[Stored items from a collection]
▼▼▼

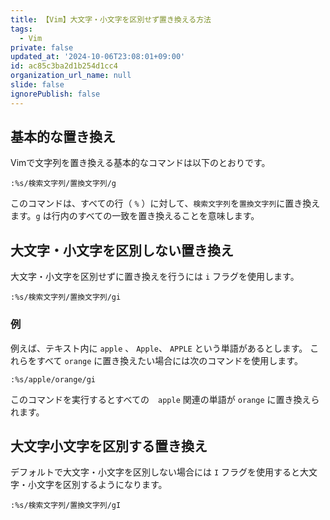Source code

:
 ```yaml
---
title: 【Vim】大文字・小文字を区別せず置き換える方法
tags:
  - Vim
private: false
updated_at: '2024-10-06T23:08:01+09:00'
id: ac85c3ba2d1b254d1cc4
organization_url_name: null
slide: false
ignorePublish: false
---
```

## 基本的な置き換え

Vimで文字列を置き換える基本的なコマンドは以下のとおりです。

```
:%s/検索文字列/置換文字列/g
```

このコマンドは、すべての行（ `%` ）に対して、`検索文字列`を`置換文字列`に置き換えます。`g` は行内のすべての一致を置き換えることを意味します。

## 大文字・小文字を区別しない置き換え

大文字・小文字を区別せずに置き換えを行うには `i` フラグを使用します。

```
:%s/検索文字列/置換文字列/gi
```

### 例

例えば、テキスト内に `apple` 、 `Apple`、 `APPLE` という単語があるとします。
これらをすべて `orange` に置き換えたい場合には次のコマンドを使用します。

```
:%s/apple/orange/gi
```

このコマンドを実行するとすべての　`apple` 関連の単語が `orange` に置き換えられます。

## 大文字小文字を区別する置き換え

デフォルトで大文字・小文字を区別しない場合には `I` フラグを使用すると大文字・小文字を区別するようになります。

```
:%s/検索文字列/置換文字列/gI
```
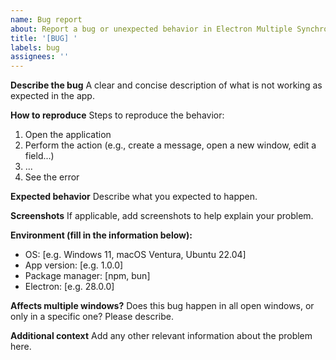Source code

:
 ```yaml
---
name: Bug report
about: Report a bug or unexpected behavior in Electron Multiple Synchronized Windows
title: '[BUG] '
labels: bug
assignees: ''
---
```


**Describe the bug**
A clear and concise description of what is not working as expected in the app.

**How to reproduce**
Steps to reproduce the behavior:

1. Open the application
2. Perform the action (e.g., create a message, open a new window, edit a field...)
3. ...
4. See the error

**Expected behavior**
Describe what you expected to happen.

**Screenshots**
If applicable, add screenshots to help explain your problem.

**Environment (fill in the information below):**

- OS: [e.g. Windows 11, macOS Ventura, Ubuntu 22.04]
- App version: [e.g. 1.0.0]
- Package manager: [npm, bun]
- Electron: [e.g. 28.0.0]

**Affects multiple windows?**
Does this bug happen in all open windows, or only in a specific one? Please describe.

**Additional context**
Add any other relevant information about the problem here.
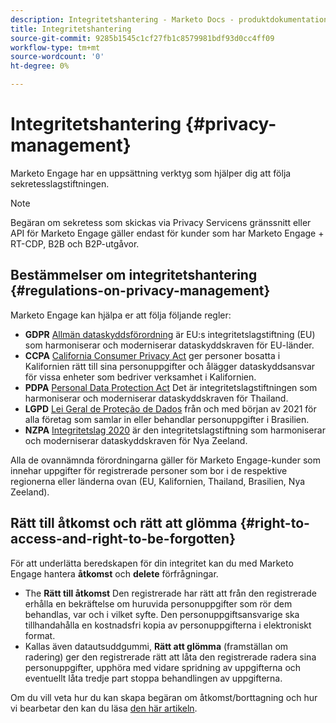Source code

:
 ```yaml
---
description: Integritetshantering - Marketo Docs - produktdokumentation
title: Integritetshantering
source-git-commit: 9285b1545c1cf27fb1c8579981bdf93d0cc4ff09
workflow-type: tm+mt
source-wordcount: '0'
ht-degree: 0%

---
```


# Integritetshantering {#privacy-management}

Marketo Engage har en uppsättning verktyg som hjälper dig att följa sekretesslagstiftningen.

>[!NOTE]
>
>Begäran om sekretess som skickas via Privacy Servicens gränssnitt eller API för Marketo Engage gäller endast för kunder som har Marketo Engage + RT-CDP, B2B och B2P-utgåvor.

## Bestämmelser om integritetshantering {#regulations-on-privacy-management}

Marketo Engage kan hjälpa er att följa följande regler:

* **GDPR** [Allmän dataskyddsförordning](https://ec.europa.eu/info/law/law-topic/data-protection/reform/what-does-general-data-protection-regulation-gdpr-govern_en) är EU:s integritetslagstiftning (EU) som harmoniserar och moderniserar dataskyddskraven för EU-länder.
* **CCPA** [California Consumer Privacy Act](https://leginfo.legislature.ca.gov/faces/codes_displayText.xhtml?lawCode=CIV&amp;division=3.&amp;title=1.81.5.&amp;part=4.&amp;kapitel=&amp;artikel=) ger personer bosatta i Kalifornien rätt till sina personuppgifter och ålägger dataskyddsansvar för vissa enheter som bedriver verksamhet i Kalifornien.
* **PDPA** [Personal Data Protection Act](https://secureprivacy.ai/thailand-pdpa-summary-what-businesses-need-to-know/) Det är integritetslagstiftningen som harmoniserar och moderniserar dataskyddskraven för Thailand.
* **LGPD** [Lei Geral de Proteção de Dados](https://iapp.org/media/pdf/resource_center/Brazilian_General_Data_Protection_Law.pdf) från och med början av 2021 för alla företag som samlar in eller behandlar personuppgifter i Brasilien.
* **NZPA** [Integritetslag 2020](https://www.privacy.org.nz/privacy-act-2020/privacy-act-2020/) är den integritetslagstiftning som harmoniserar och moderniserar dataskyddskraven för Nya Zeeland.

Alla de ovannämnda förordningarna gäller för Marketo Engage-kunder som innehar uppgifter för registrerade personer som bor i de respektive regionerna eller länderna ovan (EU, Kalifornien, Thailand, Brasilien, Nya Zeeland).

## Rätt till åtkomst och rätt att glömma {#right-to-access-and-right-to-be-forgotten}

För att underlätta beredskapen för din integritet kan du med Marketo Engage hantera **åtkomst** och **delete** förfrågningar.

* The **Rätt till åtkomst** Den registrerade har rätt att från den registrerade erhålla en bekräftelse om huruvida personuppgifter som rör dem behandlas, var och i vilket syfte. Den personuppgiftsansvarige ska tillhandahålla en kostnadsfri kopia av personuppgifterna i elektroniskt format.
* Kallas även datautsuddgummi, **Rätt att glömma** (framställan om radering) ger den registrerade rätt att låta den registrerade radera sina personuppgifter, upphöra med vidare spridning av uppgifterna och eventuellt låta tredje part stoppa behandlingen av uppgifterna.

Om du vill veta hur du kan skapa begäran om åtkomst/borttagning och hur vi bearbetar den kan du läsa [den här artikeln](/help/marketo/product-docs/core-marketo-concepts/miscellaneous/privacy-requests.md).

▲▲▲

### Try it
Wherever a line in the data above contains the word "description", copy that line.

### Answer to the exercise
A clear and concise description of what is not working as expected in the app.
description: Integritetshantering - Marketo Docs - produktdokumentation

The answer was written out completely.